Genre : Reggae Jamaica
Note : ****
Uhuru ! Inutile de coasser bêtement quelques gauloiseries scabreuses sur le son qu’émet le dahut sauvage au moment de l’orgasme le soir dans la profondeur suintante des forêts moussonneuses, Uhuru est comme Mau Mau, Massaï et Touareg, un nom guerrier qui phonétiquement s’apparente plutôt au déchirement de l’air chaud par les cuspides acérées des lances, guttural comme la formule malveillante du sorcier kumina, animal comme la clameur du taureau à la charge. Je vous signale que cet album, 3ème du trio jamaïquain s’intitule «ROUGE». Reggae corrida ! Autant de coups de corne et de ruades que les jours de fête à Pampelune ! Michael Rose affiche le nec plus ultra de l’arrogance d’Orange Street, rudie en cuir noir, ceinture débouclée, militant cap de guingois laissant échapper une grappe de dreadlocks comme des mèches de dynamite. La dynamite tranquille du reggae. Black Uhuru déclenche l’alerte ROUGE, le sang éclabousse les chevilles, les armes aboient et les cadavres trépassent. Le trio annonce la couleur, «The youth of Eglington won’t put down their Remington», les jeunôts d’Eglington, ghetto à la lisière de Kingston, ne lâcheront pas leurs pistolets tant que leurs petits frères auront à souffrir de faim et d’ignorance.
Ce n’est ni une menace, ni une réprobation, juste l’expertise à chaud d’un climat plutôt enclin à la violence, car le reggae est toujours concerné par son environnement et les récentes émeutes de Brixton, les crimes d’Atlanta, les guerres fratricides qui saignent l’Afrique et les problèmes internes de l’île imposent une certaine contention.
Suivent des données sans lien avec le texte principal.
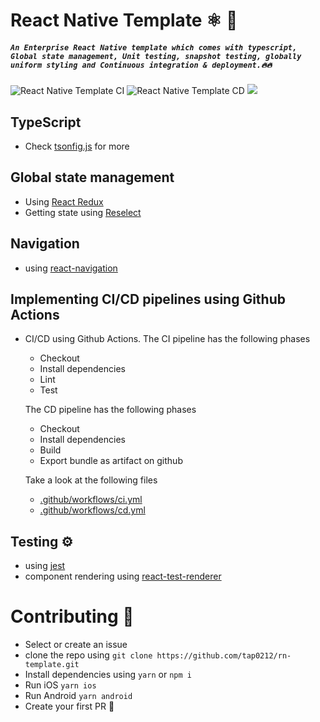 # React Native Template ⚛️ 🥷
##### `An Enterprise React Native template which comes with typescript, Global state management, Unit testing, snapshot testing, globally uniform styling and Continuous integration & deployment.🔥🔥`
![React Native Template CI](https://github.com/tap0212/rn-template/workflows/React-Native-Template-CI/badge.svg)
![React Native Template CD](https://github.com/tap0212/rn-template/workflows/React-Native-Template-CD/badge.svg)
![](https://github.com/tap0212/rn-template/blob/main/rts.png)
## TypeScript 
- Check [tsonfig.js](https://github.com/tap0212/rn-template/blob/main/tsconfig.json) for more
## Global state management
- Using [React Redux](https://react-redux.js.org/)
- Getting state using [Reselect](https://github.com/reduxjs/reselect)
## Navigation
- using [react-navigation](https://reactnavigation.org/)
## Implementing CI/CD pipelines using Github Actions

- CI/CD using Github Actions. 
  The CI pipeline has the following phases
  - Checkout
  - Install dependencies
  - Lint
  - Test
    
  The CD pipeline has the following phases
  - Checkout
  - Install dependencies
  - Build
  - Export bundle as artifact on github

  Take a look at the following files
  - [.github/workflows/ci.yml](.github/workflows/ci.yml)
  - [.github/workflows/cd.yml](.github/workflows/cd.yml)
  
## Testing ⚙️
- using [jest](https://jestjs.io/)
- component rendering using [react-test-renderer](https://reactjs.org/docs/test-renderer.html)

# Contributing 🥷
- Select or create an issue
- clone the repo using
    `git clone https://github.com/tap0212/rn-template.git`
- Install dependencies using
    `yarn` or `npm i`
- Run iOS
    `yarn ios`
- Run Android
    `yarn android`
- Create your first PR 💪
Black Uhuru délaisse la dimension prophétique qui embarrassait les derniers crus pour la célébration du quotidien avec ses incitations à la solidarité («Sistren») et ses pousse-pousses endiablés, «Sponji Reggae», «Puff She Puff», spongieux et touchés par le lyrisme en dentelle d’Abyssinie des vocaux. Car si les chansons sont depuis trois albums plus ou moins tissées avec la même bobine, la performance elle, conjugue merveilleusement l’originalité des voix pleines d’arabesques et de roucoulades et l’ubangi Stomp de la rythmique Sly Dunbar - Robbie Shakespeare, forgerons du séisme intégral. «Red» dans le jargon jamaïquain signifie «défoncé», «allumé», le firmament de la déjante tropicale. Ce n’est pas parce que Black Uhuru traite de choses sérieuses qu’il faut en devenir morose. Ce disque s’appelle «ROUGE» ! Faites chauffer les cartilages !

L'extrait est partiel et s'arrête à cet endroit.